2. Use the database to train an initial neural topology whose weights and layers are tuned by an evolutive algorithm (see [46] for details), until the minimum error between calculated and measured values qc = fNN (X,Y,Z)} / Vs = { fNN (X,Y,Z)} is achieved (Figure 3a). The generalization capabilities of the optimal 3D neural model are tested presenting real work cases (information from borings not included in the training set) to the net. Figure 3b presents the comparison between the measured qc , Vs values and the NN calculations for testing cases. Through the neurogenetic results for unseen situations we can conclude that the procedure works extremely well in identifying the general trend in materials resistance (stiffness). The correlation between NN calculations and real values is over 0.9.

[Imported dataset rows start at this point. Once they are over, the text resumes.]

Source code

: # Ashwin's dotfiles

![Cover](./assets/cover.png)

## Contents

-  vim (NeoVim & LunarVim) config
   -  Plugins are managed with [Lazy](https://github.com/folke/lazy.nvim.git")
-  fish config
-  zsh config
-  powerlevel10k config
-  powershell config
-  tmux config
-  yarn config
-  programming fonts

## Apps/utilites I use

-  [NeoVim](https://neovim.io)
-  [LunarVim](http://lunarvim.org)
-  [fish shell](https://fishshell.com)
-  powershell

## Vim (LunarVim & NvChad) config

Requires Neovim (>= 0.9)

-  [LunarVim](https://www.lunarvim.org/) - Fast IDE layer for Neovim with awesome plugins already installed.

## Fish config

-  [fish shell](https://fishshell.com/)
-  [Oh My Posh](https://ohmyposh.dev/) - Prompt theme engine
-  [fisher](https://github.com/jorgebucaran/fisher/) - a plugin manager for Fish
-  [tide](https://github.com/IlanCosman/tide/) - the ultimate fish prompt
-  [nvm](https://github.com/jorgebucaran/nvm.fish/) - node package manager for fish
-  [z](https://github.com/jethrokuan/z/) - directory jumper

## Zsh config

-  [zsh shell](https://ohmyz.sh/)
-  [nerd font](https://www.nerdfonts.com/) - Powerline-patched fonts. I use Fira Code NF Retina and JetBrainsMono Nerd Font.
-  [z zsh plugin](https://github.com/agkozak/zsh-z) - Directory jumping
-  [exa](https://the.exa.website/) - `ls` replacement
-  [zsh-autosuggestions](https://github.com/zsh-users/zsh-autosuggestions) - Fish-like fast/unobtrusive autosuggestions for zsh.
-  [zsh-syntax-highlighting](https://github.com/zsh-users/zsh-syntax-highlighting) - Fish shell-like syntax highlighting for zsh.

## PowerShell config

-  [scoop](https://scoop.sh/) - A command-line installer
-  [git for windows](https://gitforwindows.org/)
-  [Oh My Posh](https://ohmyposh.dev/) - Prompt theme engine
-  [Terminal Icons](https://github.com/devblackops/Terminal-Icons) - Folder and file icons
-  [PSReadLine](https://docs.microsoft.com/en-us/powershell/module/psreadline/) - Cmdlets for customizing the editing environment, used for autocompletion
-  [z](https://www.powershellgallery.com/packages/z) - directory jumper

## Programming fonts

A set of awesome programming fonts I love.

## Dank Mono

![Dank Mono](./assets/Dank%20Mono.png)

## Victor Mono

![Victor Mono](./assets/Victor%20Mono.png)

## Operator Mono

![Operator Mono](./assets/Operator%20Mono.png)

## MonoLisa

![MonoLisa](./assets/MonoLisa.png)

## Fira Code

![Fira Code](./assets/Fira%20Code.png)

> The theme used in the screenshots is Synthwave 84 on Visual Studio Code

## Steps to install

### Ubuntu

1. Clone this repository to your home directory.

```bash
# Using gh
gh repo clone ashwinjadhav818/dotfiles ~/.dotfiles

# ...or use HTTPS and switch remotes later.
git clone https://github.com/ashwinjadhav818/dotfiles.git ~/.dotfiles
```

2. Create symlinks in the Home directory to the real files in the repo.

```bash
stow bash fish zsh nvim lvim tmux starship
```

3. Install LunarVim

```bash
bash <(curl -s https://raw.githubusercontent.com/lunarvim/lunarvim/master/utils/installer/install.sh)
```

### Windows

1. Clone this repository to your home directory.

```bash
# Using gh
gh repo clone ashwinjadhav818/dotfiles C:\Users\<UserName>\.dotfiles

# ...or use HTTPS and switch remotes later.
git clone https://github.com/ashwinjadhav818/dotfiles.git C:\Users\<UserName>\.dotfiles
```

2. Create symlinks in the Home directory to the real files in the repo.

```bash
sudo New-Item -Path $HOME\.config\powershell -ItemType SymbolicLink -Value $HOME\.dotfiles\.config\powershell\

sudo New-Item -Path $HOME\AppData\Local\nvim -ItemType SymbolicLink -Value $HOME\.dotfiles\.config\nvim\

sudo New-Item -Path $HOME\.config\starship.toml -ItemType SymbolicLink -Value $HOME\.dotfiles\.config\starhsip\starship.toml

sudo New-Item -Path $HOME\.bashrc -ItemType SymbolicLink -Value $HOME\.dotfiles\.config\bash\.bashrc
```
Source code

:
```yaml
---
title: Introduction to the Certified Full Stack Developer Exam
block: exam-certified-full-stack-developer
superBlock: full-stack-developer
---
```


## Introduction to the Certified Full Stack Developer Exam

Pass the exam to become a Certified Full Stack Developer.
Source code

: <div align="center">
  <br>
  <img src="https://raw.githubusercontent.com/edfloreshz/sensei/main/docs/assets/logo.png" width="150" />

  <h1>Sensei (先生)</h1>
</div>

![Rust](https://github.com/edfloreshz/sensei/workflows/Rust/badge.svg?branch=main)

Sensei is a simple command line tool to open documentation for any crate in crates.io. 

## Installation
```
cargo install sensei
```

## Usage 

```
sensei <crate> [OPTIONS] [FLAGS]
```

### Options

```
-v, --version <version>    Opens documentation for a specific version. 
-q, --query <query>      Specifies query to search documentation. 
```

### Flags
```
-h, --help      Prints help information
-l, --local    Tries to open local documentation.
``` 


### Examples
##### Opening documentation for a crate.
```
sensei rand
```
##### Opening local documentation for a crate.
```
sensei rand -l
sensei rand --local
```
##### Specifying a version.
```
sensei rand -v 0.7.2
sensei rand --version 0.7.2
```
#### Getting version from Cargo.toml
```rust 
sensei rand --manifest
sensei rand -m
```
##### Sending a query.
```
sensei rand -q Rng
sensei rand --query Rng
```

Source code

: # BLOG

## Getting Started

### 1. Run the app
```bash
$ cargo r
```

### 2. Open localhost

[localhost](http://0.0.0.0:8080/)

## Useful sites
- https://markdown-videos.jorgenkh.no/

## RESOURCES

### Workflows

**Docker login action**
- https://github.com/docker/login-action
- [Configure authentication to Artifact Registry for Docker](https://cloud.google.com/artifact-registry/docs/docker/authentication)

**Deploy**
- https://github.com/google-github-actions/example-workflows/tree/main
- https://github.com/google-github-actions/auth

3. For visual environment requirements a grid is constructed using raw information and neurogenetic estimations for defining the spatial variation of properties (Figure 4).
The 3D view of the studied zone represents an easier and more understandable engineering system. The 3D neurogenetic-database also permits to display propertycontour lines for specific depths. Using the neurogenetic contour maps, the spatial distribution of the mechanical/dynamic variables can be visually appreciated. The 3D model is able to reflect the stratigraphical patterns (Figure 5), indicating that the proposed networks are effective in site characterization with remarkable advantages if comparing with geostatistical approximations: it is easier to use, to understand and to develop graphical user interfaces. The confidence and practical advantages of the defined neurogenetic layers is evident. Precision of predictions depends on neighborhood structure, grid size, and variance response, but based on the results we can conclude that despite of the grid cell (size) is not too small the spatial correlation extends beyond the training neighborhood, but the higher confidence is obviously only within.